Arron Lilley (above) has been in similar circumstances before though. In the 2012 final on the same venue for Delph & Dobcross, his rapid half-century turned the match and he was required to do the same on this occasion. The Leicestershire all-rounder slickly moved through the gears to reach his half-century in only 33 balls, smoothly punching 8 fours and lofting two sixes towards the scoreboard and into the gardens. Control had swung his side’s way but when Nadim Hussain trapped him LBW on 129-5 the outcome was impossible to predict.
Hoylandswaine’s achilles heel this season has often been the brittleness of their batting, particularly with the big guns out and it came back to haunt them despite a dogged effort. The mountainous Faisal Irfan (16) fell shortly after Lilley, caught behind at the hands of Sajid. Christian Jackon, needing a runner after pulling up with a heel injury when bowling, didn’t hang around too long for 1; Azharullah was trapped LBW for 4 to turn the temperature up to a simmer. Ben Potter and Max Morley then battened down the hatches to frustrate their rivals, picking off boundaries on occasion to nudge the score.
The endgame had spectators guessing right until the final moments. Walmsley brought himself and the experienced Stansfield on for a final throw of the dice with deliveries getting lower and the target getting nearer as the match wore on. Morley (14) was castled by Walmsley for his solo wicket and the dismissal of last man, Ghani sparked jubilant scenes amongst the Moorlands team and delighted supporters with one of them lighting a crimson smoke flare as victorious bowler Stansfield wheeled off into a mass of players and supporters.
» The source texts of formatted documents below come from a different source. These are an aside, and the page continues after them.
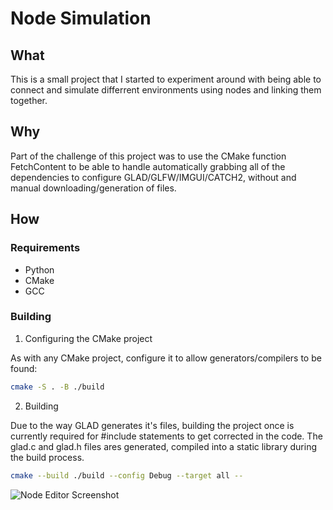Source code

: # Node Simulation

## What

This is a small project that I started to experiment around with being able to connect and simulate differrent environments using nodes and linking them together.

## Why

Part of the challenge of this project was to use the CMake function FetchContent to be able to handle automatically grabbing all of the dependencies to configure GLAD/GLFW/IMGUI/CATCH2, without and manual downloading/generation of files.

## How

### Requirements

- Python
- CMake
- GCC

### Building

1. Configuring the CMake project

As with any CMake project, configure it to allow generators/compilers to be found:

```bash
cmake -S . -B ./build
```

2. Building

Due to the way GLAD generates it's files, building the project once is currently required for #include statements to get corrected in the code. The glad.c and glad.h files ares generated, compiled into a static library during the build process.

```bash
cmake --build ./build --config Debug --target all --
```
![Node Editor Screenshot](https://i.imgur.com/ea6joWf.png)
The man of the match wasn’t an easy one; almost every player had made a telling contribution somewhere along the line. Ron Tindall selected James Rawlinson for his dedicated vigil for which the dramatic scenes that followed wouldn’t have been set.
The sides will meet again a week later for a key Premiership match and T20 Trophy final. A final thanks should go to Honley’s continually impressive ground and facilities, along with the leagues of volunteers around the ground.